Hassan (2013) argues that the elite agreement to let growth happen was one of three lower-level bargains on which the overall political settlement rested. The second was an unstable but occasionally functional agreement on the rules of the political game that emerged out of the fifteen years of military rule (1975-90). This was to adhere to multiparty elections and democratic competition to share political power, in order to gain the internal and external legitimacy of an elected regime. The elite took this so seriously, even while recognizing their own inability to police themselves and their faction followers, that for more than a decade after 1996, a non-party caretaker institution was constitutionally mandated to oversee political transitions. The third bargain was a 'social provisioning contract', in which the state committed to at least basic service provisions for the masses. This 'triple-lock' political settlement, Hassan argues, is the key to Bangladesh's relatively inclusive development success (Hassan 2013).

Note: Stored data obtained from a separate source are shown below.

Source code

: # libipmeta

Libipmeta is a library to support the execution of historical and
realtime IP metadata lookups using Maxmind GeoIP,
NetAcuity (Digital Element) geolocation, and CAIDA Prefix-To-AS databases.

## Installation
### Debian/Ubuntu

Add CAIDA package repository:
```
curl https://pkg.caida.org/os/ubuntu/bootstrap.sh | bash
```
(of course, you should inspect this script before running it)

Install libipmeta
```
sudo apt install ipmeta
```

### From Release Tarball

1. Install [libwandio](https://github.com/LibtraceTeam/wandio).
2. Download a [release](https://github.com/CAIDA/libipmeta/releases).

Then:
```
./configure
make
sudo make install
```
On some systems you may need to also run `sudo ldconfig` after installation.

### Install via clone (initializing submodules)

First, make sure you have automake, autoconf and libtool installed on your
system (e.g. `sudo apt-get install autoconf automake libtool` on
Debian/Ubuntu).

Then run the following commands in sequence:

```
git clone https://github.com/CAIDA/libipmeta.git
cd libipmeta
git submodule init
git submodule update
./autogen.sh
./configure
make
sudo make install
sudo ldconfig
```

While these accounts of the political settlement are correct in essence, both grant somewhat too much autonomy to the elite. Both neglect the relational and negotiated nature of the political settlement and the role of both external actors and the Bangladeshi masses in their explanations. To the extent that the broad-based growth pathway adopted by Bangladesh after its brief and disastrous flirtation with state 'socialism' was pro-poor, they do not convincingly explain why the elite needed this to be the case. This book shows how the political fallout from the 1974 famine, hard on the heels of the 1970s cyclone (the neglect of which turned popular opinion against West Pakistan rule), reasserted the social contract between rulers and ruled. It put in place a contract of basic protection against the ecological disasters and global economic volatilities to which the rural proletariat had been exposed for at least a century (Bose 1986). That contract in turn depended on an agreement with the international community to provide the aid resources and knowhow needed to transform the population in order to prevent subsistence crises along the lines of 1974 (or 1970, 1943, etc.).
In signing up to aided development Bangladesh was required to open itself not only to global markets, but also to a range of experimental policy and programmes in the name of poverty alleviation. Both Khan and Hassan implicitly assume that choices of the pathways of development were clear- cut and given, and that ideas played no important role in how interests were conceived and institutions evolved. But there are reasons to believe that the motivations for going down this path included not just growth, but an inclusive, labour-intensive variant of the model. This was the obvious choice from a limited menu, but acutely low levels of human development meant it was not necessarily easily achieved. Ideas about development matter in their own right, and Bangladesh has hot-housed and showcased many. This is both because its options were initially so limited that new ideas urgently needed to be tested in this difficult environment and because in opening itself to aid and development, Bangladesh found itself exposed to a rapid and rich traffic in liberal development thought and practice. Both the relationships within which the elite found themselves and their ideas about the appropriate models of development mattered to how the political economy functioned.[2]